*** Opening of Data provided ***

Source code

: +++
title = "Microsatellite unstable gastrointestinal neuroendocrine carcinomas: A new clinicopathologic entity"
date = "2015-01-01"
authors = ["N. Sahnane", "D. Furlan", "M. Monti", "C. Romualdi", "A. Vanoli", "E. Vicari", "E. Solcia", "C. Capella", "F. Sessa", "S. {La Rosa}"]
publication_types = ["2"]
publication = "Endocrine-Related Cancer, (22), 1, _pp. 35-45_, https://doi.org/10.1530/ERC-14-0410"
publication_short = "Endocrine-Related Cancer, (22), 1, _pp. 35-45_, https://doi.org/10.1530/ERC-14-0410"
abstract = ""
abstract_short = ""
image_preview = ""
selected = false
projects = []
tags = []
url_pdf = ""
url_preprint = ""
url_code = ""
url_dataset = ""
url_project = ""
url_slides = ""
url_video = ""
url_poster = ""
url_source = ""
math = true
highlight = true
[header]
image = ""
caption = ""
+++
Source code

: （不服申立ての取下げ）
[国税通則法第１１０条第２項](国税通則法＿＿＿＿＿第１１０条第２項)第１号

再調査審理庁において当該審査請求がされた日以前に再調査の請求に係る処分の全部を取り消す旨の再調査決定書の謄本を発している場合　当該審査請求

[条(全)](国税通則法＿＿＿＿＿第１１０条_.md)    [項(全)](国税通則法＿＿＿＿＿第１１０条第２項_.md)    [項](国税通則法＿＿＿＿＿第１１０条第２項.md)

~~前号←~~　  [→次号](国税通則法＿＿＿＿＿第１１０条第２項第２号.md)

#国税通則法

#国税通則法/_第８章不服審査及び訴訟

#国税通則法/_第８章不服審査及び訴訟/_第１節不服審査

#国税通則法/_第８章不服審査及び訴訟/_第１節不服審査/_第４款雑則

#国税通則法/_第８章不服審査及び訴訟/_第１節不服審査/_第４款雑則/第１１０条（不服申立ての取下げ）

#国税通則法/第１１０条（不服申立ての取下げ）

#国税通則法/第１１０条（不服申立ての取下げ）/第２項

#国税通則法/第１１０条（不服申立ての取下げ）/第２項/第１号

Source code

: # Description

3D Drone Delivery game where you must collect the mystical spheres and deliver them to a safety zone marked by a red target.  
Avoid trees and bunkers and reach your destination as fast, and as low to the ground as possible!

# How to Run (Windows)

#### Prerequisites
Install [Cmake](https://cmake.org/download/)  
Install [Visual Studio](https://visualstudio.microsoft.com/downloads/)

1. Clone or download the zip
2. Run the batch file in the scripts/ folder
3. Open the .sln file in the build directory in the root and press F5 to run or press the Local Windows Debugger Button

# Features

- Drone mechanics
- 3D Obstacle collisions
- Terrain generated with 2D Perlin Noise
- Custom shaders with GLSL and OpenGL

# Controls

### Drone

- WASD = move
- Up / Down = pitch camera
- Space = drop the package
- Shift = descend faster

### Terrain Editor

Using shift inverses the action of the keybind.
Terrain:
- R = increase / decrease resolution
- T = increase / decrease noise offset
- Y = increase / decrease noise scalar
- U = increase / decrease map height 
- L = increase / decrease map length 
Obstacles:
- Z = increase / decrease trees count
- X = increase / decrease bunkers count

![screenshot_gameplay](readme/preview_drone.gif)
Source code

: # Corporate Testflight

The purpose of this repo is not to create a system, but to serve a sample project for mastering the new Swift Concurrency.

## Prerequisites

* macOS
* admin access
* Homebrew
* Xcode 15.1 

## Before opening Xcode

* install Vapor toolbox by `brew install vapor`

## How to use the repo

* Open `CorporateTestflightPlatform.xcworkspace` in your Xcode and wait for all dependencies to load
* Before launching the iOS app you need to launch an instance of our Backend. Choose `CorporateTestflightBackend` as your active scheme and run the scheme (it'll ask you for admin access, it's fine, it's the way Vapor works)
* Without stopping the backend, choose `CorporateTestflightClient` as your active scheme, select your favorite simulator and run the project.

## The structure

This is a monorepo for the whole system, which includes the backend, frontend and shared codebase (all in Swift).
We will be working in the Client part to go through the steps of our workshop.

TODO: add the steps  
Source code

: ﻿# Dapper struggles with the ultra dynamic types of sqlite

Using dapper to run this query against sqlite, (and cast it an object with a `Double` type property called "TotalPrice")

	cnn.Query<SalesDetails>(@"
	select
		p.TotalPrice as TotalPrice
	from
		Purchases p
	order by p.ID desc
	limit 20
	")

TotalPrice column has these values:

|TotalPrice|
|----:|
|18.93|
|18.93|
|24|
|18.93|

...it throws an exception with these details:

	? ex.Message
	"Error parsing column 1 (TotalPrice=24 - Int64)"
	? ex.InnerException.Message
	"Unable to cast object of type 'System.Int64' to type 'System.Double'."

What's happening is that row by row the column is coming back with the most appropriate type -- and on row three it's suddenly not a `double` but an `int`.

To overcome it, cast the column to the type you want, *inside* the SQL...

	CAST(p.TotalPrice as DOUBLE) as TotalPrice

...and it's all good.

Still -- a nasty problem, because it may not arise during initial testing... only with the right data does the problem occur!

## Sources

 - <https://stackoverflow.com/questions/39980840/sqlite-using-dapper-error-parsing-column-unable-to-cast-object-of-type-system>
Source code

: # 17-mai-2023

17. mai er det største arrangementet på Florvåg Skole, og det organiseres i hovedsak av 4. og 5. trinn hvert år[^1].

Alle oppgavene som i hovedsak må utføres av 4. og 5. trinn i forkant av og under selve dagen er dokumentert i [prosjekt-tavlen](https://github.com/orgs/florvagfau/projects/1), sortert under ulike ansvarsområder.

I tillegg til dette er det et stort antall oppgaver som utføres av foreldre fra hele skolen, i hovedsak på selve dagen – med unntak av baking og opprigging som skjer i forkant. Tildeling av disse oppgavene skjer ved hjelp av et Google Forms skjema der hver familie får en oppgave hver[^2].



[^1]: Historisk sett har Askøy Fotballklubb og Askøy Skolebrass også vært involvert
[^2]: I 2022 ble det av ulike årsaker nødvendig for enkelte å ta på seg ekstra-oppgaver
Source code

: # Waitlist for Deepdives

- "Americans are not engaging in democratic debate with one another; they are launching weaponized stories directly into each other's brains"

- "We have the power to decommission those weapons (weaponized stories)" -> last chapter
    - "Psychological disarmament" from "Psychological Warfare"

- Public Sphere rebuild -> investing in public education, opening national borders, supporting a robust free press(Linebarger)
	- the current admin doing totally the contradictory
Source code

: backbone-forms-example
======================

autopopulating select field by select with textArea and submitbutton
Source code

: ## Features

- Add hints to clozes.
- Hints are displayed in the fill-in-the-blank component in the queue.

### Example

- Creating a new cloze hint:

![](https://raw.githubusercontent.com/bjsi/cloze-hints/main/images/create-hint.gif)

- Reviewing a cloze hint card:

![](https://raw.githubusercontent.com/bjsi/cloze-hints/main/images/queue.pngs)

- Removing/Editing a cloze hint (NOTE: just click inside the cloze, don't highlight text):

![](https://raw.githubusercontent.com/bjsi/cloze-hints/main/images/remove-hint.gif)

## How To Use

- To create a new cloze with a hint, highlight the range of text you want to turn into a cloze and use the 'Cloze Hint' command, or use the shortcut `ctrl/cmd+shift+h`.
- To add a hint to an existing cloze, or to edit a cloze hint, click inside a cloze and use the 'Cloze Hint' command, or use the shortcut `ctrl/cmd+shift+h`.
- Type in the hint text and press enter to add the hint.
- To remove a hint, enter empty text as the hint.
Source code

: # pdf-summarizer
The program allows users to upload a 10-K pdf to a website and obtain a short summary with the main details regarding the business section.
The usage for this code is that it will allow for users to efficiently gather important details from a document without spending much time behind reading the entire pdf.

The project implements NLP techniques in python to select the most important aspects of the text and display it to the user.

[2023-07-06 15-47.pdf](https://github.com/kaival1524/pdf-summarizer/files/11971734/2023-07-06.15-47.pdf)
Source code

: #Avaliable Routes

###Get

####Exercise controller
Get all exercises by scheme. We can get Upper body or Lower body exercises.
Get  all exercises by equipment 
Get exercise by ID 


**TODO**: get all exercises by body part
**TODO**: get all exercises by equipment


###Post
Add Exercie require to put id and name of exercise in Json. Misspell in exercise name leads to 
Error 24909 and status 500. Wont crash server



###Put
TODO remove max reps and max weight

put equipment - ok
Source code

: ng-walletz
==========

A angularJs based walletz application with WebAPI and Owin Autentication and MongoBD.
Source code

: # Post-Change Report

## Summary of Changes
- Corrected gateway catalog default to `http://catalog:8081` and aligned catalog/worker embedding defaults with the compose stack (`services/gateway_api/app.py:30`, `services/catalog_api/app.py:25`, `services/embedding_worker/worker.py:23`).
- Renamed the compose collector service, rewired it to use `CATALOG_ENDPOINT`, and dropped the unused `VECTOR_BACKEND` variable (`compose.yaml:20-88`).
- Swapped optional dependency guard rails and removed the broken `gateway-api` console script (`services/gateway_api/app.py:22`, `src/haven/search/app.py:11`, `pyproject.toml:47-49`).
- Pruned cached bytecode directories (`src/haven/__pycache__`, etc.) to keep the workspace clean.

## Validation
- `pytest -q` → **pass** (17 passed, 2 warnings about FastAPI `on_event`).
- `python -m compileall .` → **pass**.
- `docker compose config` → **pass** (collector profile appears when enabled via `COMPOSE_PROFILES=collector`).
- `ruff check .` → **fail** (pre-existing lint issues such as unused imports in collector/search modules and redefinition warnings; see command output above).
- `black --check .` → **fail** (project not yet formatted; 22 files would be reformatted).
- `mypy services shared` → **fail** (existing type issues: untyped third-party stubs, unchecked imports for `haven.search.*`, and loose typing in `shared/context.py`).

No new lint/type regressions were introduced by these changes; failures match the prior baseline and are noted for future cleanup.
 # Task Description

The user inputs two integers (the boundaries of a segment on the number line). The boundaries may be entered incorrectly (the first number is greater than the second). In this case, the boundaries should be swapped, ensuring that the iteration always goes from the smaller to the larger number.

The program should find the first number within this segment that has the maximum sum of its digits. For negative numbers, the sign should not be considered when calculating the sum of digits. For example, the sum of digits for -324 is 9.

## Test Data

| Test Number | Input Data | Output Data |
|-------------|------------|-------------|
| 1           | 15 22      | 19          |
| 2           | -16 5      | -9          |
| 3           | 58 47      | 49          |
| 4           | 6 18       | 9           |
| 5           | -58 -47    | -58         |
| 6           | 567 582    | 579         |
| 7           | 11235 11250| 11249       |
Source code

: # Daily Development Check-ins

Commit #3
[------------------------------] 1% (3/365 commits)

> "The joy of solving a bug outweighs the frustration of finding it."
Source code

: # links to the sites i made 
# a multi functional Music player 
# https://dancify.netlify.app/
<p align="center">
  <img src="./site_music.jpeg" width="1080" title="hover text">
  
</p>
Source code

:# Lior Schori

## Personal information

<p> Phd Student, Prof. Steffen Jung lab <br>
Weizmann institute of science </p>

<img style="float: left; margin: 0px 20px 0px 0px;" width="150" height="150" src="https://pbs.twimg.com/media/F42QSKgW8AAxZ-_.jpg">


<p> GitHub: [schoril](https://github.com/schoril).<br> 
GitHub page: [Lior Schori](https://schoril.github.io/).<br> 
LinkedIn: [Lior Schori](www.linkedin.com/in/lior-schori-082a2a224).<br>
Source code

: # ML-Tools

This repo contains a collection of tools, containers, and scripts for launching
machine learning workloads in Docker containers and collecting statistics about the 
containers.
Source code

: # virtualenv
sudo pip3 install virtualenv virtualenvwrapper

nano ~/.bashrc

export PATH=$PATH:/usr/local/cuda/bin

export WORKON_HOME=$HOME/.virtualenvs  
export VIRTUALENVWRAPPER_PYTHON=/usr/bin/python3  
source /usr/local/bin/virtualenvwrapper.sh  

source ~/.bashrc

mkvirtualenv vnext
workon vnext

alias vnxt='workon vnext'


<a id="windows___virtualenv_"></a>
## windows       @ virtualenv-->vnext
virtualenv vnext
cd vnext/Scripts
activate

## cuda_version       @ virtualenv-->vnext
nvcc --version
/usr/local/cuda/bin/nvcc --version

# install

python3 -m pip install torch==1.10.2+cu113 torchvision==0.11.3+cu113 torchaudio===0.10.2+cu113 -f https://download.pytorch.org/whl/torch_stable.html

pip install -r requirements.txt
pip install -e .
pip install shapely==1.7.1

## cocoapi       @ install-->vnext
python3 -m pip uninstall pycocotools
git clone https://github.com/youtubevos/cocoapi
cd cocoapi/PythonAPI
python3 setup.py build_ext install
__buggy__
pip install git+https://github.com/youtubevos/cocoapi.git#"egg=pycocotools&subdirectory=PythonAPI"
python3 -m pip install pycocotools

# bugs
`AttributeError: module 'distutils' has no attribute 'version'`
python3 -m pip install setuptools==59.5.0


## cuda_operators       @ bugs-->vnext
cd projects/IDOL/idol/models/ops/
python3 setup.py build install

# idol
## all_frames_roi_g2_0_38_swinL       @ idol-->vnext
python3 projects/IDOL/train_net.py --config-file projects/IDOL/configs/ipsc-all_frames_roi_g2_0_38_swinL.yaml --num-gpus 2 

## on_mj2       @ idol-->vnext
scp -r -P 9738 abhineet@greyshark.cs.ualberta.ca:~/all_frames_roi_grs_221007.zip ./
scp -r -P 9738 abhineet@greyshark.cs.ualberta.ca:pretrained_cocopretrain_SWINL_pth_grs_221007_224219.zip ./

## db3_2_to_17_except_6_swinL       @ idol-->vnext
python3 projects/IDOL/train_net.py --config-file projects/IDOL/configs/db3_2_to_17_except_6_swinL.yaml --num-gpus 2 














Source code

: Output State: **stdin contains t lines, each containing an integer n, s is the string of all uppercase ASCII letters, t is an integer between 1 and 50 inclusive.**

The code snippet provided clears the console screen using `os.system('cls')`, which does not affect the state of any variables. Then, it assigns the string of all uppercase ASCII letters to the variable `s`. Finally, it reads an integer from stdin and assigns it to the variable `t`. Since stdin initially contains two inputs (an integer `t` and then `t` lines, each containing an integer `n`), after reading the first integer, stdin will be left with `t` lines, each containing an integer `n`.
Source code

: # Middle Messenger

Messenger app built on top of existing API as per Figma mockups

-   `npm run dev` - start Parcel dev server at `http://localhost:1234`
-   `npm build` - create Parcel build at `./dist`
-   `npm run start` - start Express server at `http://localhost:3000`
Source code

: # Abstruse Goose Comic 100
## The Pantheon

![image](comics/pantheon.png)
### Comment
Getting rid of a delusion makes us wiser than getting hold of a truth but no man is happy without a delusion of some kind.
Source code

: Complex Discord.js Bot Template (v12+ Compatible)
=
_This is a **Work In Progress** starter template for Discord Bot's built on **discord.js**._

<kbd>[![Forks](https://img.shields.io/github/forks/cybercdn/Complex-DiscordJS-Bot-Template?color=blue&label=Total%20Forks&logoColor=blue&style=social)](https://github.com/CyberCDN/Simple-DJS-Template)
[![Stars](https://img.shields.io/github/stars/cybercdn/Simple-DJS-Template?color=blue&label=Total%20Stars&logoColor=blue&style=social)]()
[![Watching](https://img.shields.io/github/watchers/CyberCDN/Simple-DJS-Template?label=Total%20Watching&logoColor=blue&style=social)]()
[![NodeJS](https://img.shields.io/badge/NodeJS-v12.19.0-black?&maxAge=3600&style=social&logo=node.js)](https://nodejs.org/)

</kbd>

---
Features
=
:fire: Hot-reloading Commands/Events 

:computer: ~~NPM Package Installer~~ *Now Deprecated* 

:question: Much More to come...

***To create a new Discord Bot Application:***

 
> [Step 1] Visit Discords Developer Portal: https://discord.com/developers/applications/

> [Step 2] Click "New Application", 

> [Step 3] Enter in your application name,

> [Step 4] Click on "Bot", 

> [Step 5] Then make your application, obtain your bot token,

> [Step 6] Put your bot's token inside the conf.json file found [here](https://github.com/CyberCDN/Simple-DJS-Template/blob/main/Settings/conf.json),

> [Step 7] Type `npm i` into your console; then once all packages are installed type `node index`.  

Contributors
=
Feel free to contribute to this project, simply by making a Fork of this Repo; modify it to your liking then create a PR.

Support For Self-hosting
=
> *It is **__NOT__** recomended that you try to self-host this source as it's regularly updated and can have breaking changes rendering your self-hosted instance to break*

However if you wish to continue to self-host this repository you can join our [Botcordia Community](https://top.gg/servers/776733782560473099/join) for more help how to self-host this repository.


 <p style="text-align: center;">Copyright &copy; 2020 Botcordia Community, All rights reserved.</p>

*** Close of Data provided ***

=== Activity ===
Give the number of lines in the entries above that contain the string "imports", and nothing more.

=== Solution to this exercise ===
2